Tuttavia, il suo centro era a Belgrado, che da secoli era sotto l’occupazione imperiale straniera e non era all’altezza di un compito così grande. Al posto della ragione, nei circoli governativi e culturali di Belgrado si alternavano a ondate emozioni elevate e pulsioni violente, entrambe con risultati indesiderati. Indipendentemente dal fatto che in un determinato momento la Jugoslavia fosse vista romanticamente come la terra promessa, non è riuscita a essere ciò che doveva essere per avere successo – e cioè fare un calcolo corretto di quanto si ottiene per la parte investita e di quanta responsabilità si ha per il capitale investito.
La differenza tra nazionalismo occidentale e orientale
È qui che risiede la differenza fondamentale tra il nazionalismo occidentale e quello orientale, il nostro nazionalismo balcanico. In Occidente, il nazionalismo era esclusivamente uno strumento, un modo per ottenere ricchezza, potere e influenza. Naturalmente, anche il freddo Occidente non è immune da sogni che molto facilmente si trasformano in inferno. Il romanticismo nazionale tedesco ha dato vita a Hitler e ha quasi distrutto l’Europa, compreso l’Occidente. Dall’altra parte del continente, non abituata a pensare con chiarezza e a concentrarsi semplicemente sugli interessi, dove 2+2 non fa 4, i processi storici non potevano procedere con la stessa dinamica dell’Occidente.
Nei Balcani, la storia inventata nel XIX secolo si è fusa con l’anima e a causa dell’anima si uccide, non si vive. La storia, in quanto storia, ha portato ricchezza e sobrietà all’Occidente, e infinite guerre tribali all’Est per stabilire quale versione della storia sia la più tangibile. Un’overdose di politica e un’evasione dal modo di pensare economico, l’innamoramento per i propri miti e per un’immagine di sé non sapientemente dipinta, invece di pensare a ciò che si può ottenere attraverso l’economia, l’accumulo di capitale, la cooperazione, il commercio…

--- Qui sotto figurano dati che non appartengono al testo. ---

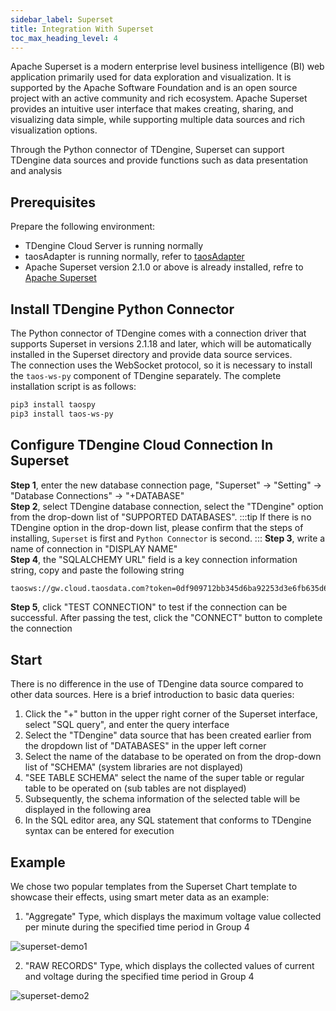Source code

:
 ```yaml
---
sidebar_label: Superset
title: Integration With Superset
toc_max_heading_level: 4
---
```

Apache Superset is a modern enterprise level business intelligence (BI) web application primarily used for data exploration and visualization.
It is supported by the Apache Software Foundation and is an open source project with an active community and rich ecosystem.
Apache Superset provides an intuitive user interface that makes creating, sharing, and visualizing data simple, while supporting multiple data sources and rich visualization options.  

Through the Python connector of TDengine, Superset can support TDengine data sources and provide functions such as data presentation and analysis  

## Prerequisites

Prepare the following environment:
- TDengine Cloud Server is running normally 
- taosAdapter is running normally, refer to [taosAdapter](https://docs.tdengine.com/tdengine-reference/components/taosadapter/)
- Apache Superset version 2.1.0 or above is already installed, refre to [Apache Superset](https://superset.apache.org/)


## Install TDengine Python Connector

The Python connector of TDengine comes with a connection driver that supports Superset in versions 2.1.18 and later, which will be automatically installed in the Superset directory and provide data source services.  
The connection uses the WebSocket protocol, so it is necessary to install the `taos-ws-py` component of TDengine separately. The complete installation script is as follows:  
```bash
pip3 install taospy
pip3 install taos-ws-py
```

## Configure TDengine Cloud Connection In Superset

**Step 1**, enter the new database connection page, "Superset" → "Setting" → "Database Connections" → "+DATABASE"   
**Step 2**, select TDengine database connection, select the "TDengine" option from the drop-down list of "SUPPORTED DATABASES". 
:::tip
If there is no TDengine option in the drop-down list, please confirm that the steps of installing, `Superset` is first and `Python Connector` is second.
:::
**Step 3**, write a name of connection in "DISPLAY NAME"  
**Step 4**, the "SQLALCHEMY URL" field is a key connection information string, copy and paste the following string  
```bash
taosws://gw.cloud.taosdata.com?token=0df909712bb345d6ba92253d3e6fb635d609c8ff
```
**Step 5**, click "TEST CONNECTION" to test if the connection can be successful. After passing the test, click the "CONNECT" button to complete the connection  
       

## Start

There is no difference in the use of TDengine data source compared to other data sources. Here is a brief introduction to basic data queries:  
1. Click the "+" button in the upper right corner of the Superset interface, select "SQL query", and enter the query interface  
2. Select the "TDengine" data source that has been created earlier from the dropdown list of "DATABASES" in the upper left corner
3. Select the name of the database to be operated on from the drop-down list of "SCHEMA" (system libraries are not displayed)  
4. "SEE TABLE SCHEMA" select the name of the super table or regular table to be operated on (sub tables are not displayed)  
5. Subsequently, the schema information of the selected table will be displayed in the following area  
6. In the SQL editor area, any SQL statement that conforms to TDengine syntax can be entered for execution  

## Example

We chose two popular templates from the Superset Chart template to showcase their effects, using smart meter data as an example:  

1. "Aggregate" Type, which displays the maximum voltage value collected per minute during the specified time period in Group 4  

  ![superset-demo1](./superset-demo1.jpeg)  

2. "RAW RECORDS" Type, which displays the collected values of current and voltage during the specified time period in Group 4  

  ![superset-demo2](./superset-demo2.jpeg)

Il nazionalismo balcanico contemporaneo non è altro che una fuga dalle responsabilità dovuta al panico. L’indipendenza non è da mettere sulla bandiera, né da incorporare nell’inno nazionale, né da imprimere sulle fosse comuni altrui… La vera indipendenza è costruire e gestire un sistema politico ed economico, accettando sia i profitti che i costi. Il nazionalismo balcanico è il trasferimento della responsabilità economica all’Occidente, mentre il prodotto principale dei Balcani sono i conflitti politici.
Quando corruzione e negligenza combinate bussano alla porta, la colpa è di Bruxelles, che dovrebbe vendicarsi attraverso i suoi vicini – Zagabria, Belgrado, Sarajevo. Il nazionalismo impedisce ai Balcani di vedere i propri vantaggi nell’attuale sistema economico globale e di sfruttarli al massimo”.